Randall estaba hablando de larga distancia a Washington, D. C. con Jim McLoughlin.

—Ya era hora, señor Randall —estaba diciendo el joven McLoughlin—. Creí que estaríamos sin encontrarnos hasta que fuera demasiado tarde. Las cosas marchan muy activamente con nosotros. Tenemos los datos y los hechos acerca de todos esos ladrones, hipócritas y farsantes. Vamos a hacer que la libre empresa sea verdaderamente libre otra vez, y créame que no será demasiado pronto. El siguiente paso depende de usted. ¿Está listo para informar al mundo acerca del Instituto Raker? ¿Está dispuesto a comenzar?

—Solamente bajo dos condiciones, Jim. Y mi nombre es Steven.

—Steven, de acuerdo. —Pero la voz en el otro extremo de la línea estaba turbada—. ¿Qué condiciones… Steven?

—La primera es ésta: mientras estuve en Europa tuve ocasión de jugar un poco a tu juego. Estuve implicado en cierto asunto que quise sondear, seguirle la pista… cosa de negocios, en un sentido. Estuve tratando de descubrir si algo (que podríamos llamar un artículo de consumo) era un fraude, un engaño al público, o si era una empresa honesta. Yo tenía razones para creer que era un fraude, pero nunca pude probarlo plenamente. Las personas involucradas en la venta de ese producto seguramente creen en él con toda honestidad. Tal vez tengan razón. Sin embargo, yo tengo bastantes dudas. Sea como fuere, he preparado, por escrito, un extenso relato acerca de mi participación en el proyecto, y le voy a pedir a mi secretaria que te lo envíe mañana.
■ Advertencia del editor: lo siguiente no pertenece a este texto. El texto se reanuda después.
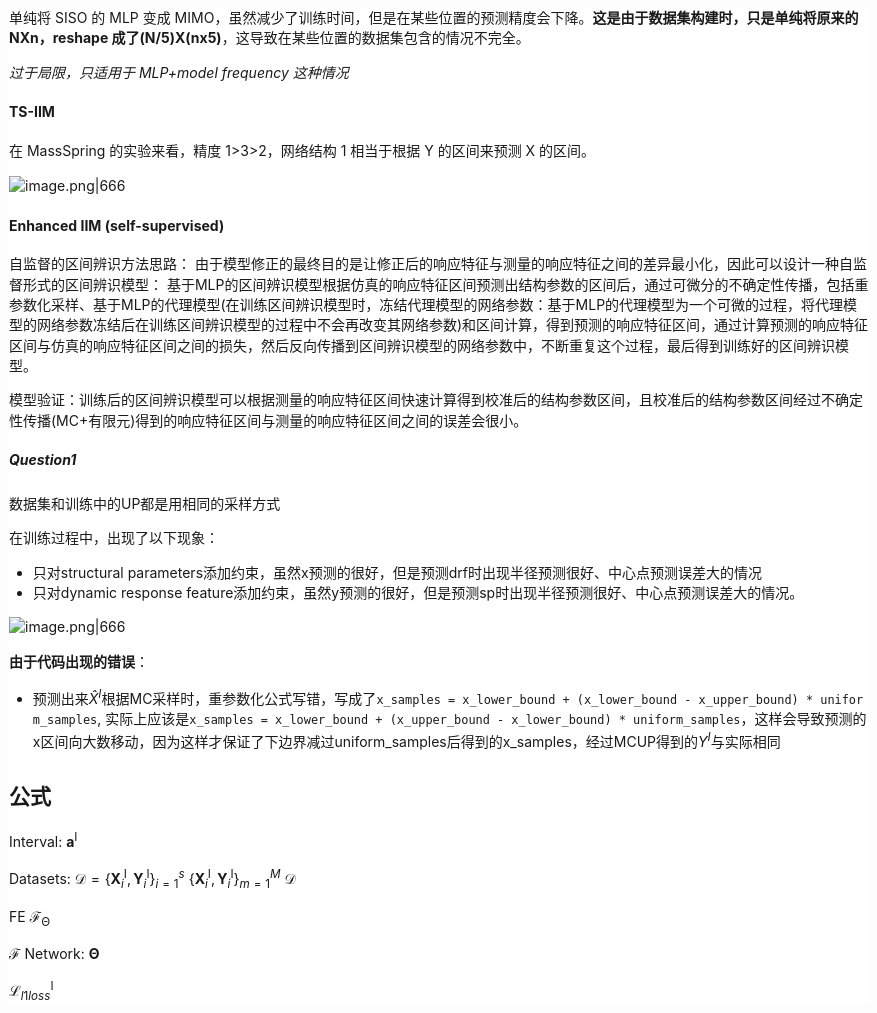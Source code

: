 单纯将 SISO 的 MLP 变成 MIMO，虽然减少了训练时间，但是在某些位置的预测精度会下降。**这是由于数据集构建时，只是单纯将原来的 NXn，reshape 成了(N/5)X(nx5)**，这导致在某些位置的数据集包含的情况不完全。

*过于局限，只适用于 MLP+model frequency 这种情况*

#### TS-IIM

在 MassSpring 的实验来看，精度 1>3>2，网络结构 1 相当于根据 Y 的区间来预测 X 的区间。

![image.png|666](https://raw.githubusercontent.com/qiyun71/Blog_images/main/MyBlogPic/202403/20240724105539.png)

#### Enhanced IIM (self-supervised)

自监督的区间辨识方法思路：
由于模型修正的最终目的是让修正后的响应特征与测量的响应特征之间的差异最小化，因此可以设计一种自监督形式的区间辨识模型：
基于MLP的区间辨识模型根据仿真的响应特征区间预测出结构参数的区间后，通过可微分的不确定性传播，包括重参数化采样、基于MLP的代理模型(在训练区间辨识模型时，冻结代理模型的网络参数：基于MLP的代理模型为一个可微的过程，将代理模型的网络参数冻结后在训练区间辨识模型的过程中不会再改变其网络参数)和区间计算，得到预测的响应特征区间，通过计算预测的响应特征区间与仿真的响应特征区间之间的损失，然后反向传播到区间辨识模型的网络参数中，不断重复这个过程，最后得到训练好的区间辨识模型。

模型验证：训练后的区间辨识模型可以根据测量的响应特征区间快速计算得到校准后的结构参数区间，且校准后的结构参数区间经过不确定性传播(MC+有限元)得到的响应特征区间与测量的响应特征区间之间的误差会很小。

##### Question1

数据集和训练中的UP都是用相同的采样方式

在训练过程中，出现了以下现象：
- 只对structural parameters添加约束，虽然x预测的很好，但是预测drf时出现半径预测很好、中心点预测误差大的情况
- 只对dynamic response feature添加约束，虽然y预测的很好，但是预测sp时出现半径预测很好、中心点预测误差大的情况。

![image.png|666](https://raw.githubusercontent.com/qiyun71/Blog_images/main/MyBlogPic/202403/20240727133928.png)


**由于代码出现的错误**：
- 预测出来$\hat{X}^{I}$根据MC采样时，重参数化公式写错，写成了`x_samples = x_lower_bound + (x_lower_bound - x_upper_bound) * uniform_samples`, 实际上应该是`x_samples = x_lower_bound + (x_upper_bound - x_lower_bound) * uniform_samples`，这样会导致预测的x区间向大数移动，因为这样才保证了下边界减过uniform_samples后得到的x_samples，经过MCUP得到的$Y^{I}$与实际相同

## 公式

Interval:
$\mathbf{a}^{\mathrm{I}}$

Datasets:
$\mathcal{D} =\{\mathbf{X}^{\mathrm{I}}_i,\mathbf{Y}^{\mathrm{I}}_i\}_{i=1}^s$
$\{\mathbf{X}^{\mathrm{I}}_i,\mathbf{Y}^{\mathrm{I}}_i\}_{m=1}^M$ $\mathcal{D}$


FE
$\mathcal{F}_{\mathrm{\Theta}}$

$\mathcal{F}$
Network:
$\mathbf{\Theta}$

$\mathcal{L}_{l1loss}^{\mathrm{I}}$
Recibirás una caja con una etiqueta que dice
Resurrección Dos
.

—¿Resurrección Dos?
—interrumpió McLoughlin—. ¿Qué tuviste tú que ver con eso? ¿Me quieres hablar del asunto?

—Ahora no, Jim. Además, el manuscrito te dirá todo lo que necesitas saber por el momento. Después podremos hablar. De cualquier modo, si tú decides tomar el asunto donde yo lo dejé (examinar todas las cosas un día y proseguir la búsqueda de la verdad, si crees que sería de interés público, sea cual fuere el resultado), estupendo. Lo único que me importa es que lo consideres. Después de eso, tú harás lo que quieras. Todo dependerá de ti.

—Aceptada la primera condición. No hay problema. —Luego, McLoughlin titubeó—. Y la segunda, Steven. ¿Cuál es tu segunda condición para manejar la cuenta del Instituto Raker?

—Yo estoy contigo si tú estás conmigo —dijo Randall simplemente.

—¿Qué quieres decir con eso?

—Quiero decir que yo también he decidido ingresar al negocio de la verdad. Tú tienes el instrumento para la investigación, pero te falta la voz. Yo carezco de aquel instrumento, pero tengo una voz estentórea. Entonces, ¿por qué no unimos nuestras fuerzas, nos fusionamos y trabajamos juntos para tratar de limpiar el país y mejorar la vida para todo el mundo? Ahora mismo y aquí, en la Tierra.

Jim McLoughlin dio un grito.

—¿De veras, Steven? ¿Lo dices en serio?

—Lo digo absolutamente en serio. O estamos juntos o yo me retiro. Tú puedes quedarte como presidente de la firma. Yo me conformo con la vicepresidencia… como encargado de los discursos. ¿Me oyes?